**TASK REQUIREMENTS:**
Lines from the one with "- 多行字符串/模版变量" through the end of the listing below should be set down exactly, with no other line included.
___ RECORDS SHOWN
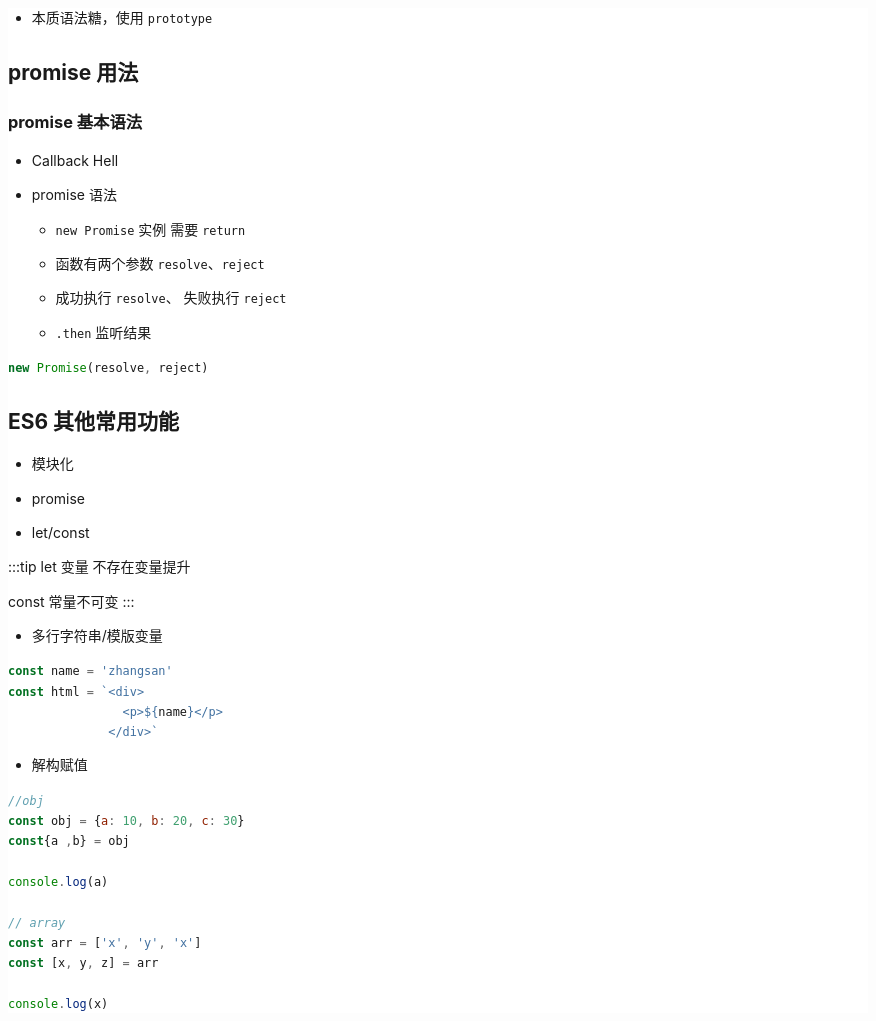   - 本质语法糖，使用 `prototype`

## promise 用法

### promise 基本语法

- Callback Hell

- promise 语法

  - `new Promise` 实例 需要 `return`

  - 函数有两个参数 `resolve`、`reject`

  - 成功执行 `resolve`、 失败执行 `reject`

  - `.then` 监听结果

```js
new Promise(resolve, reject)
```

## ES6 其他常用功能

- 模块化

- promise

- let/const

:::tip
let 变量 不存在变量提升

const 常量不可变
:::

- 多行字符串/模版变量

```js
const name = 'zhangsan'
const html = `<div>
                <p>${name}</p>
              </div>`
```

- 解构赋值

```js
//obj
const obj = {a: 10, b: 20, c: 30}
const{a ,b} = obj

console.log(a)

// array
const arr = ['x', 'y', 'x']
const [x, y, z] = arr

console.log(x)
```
______
**RESPONSE AREA:**
- 多行字符串/模版变量

```js
const name = 'zhangsan'
const html = `<div>
                <p>${name}</p>
              </div>`
```

- 解构赋值

```js
//obj
const obj = {a: 10, b: 20, c: 30}
const{a ,b} = obj

console.log(a)

// array
const arr = ['x', 'y', 'x']
const [x, y, z] = arr

console.log(x)
```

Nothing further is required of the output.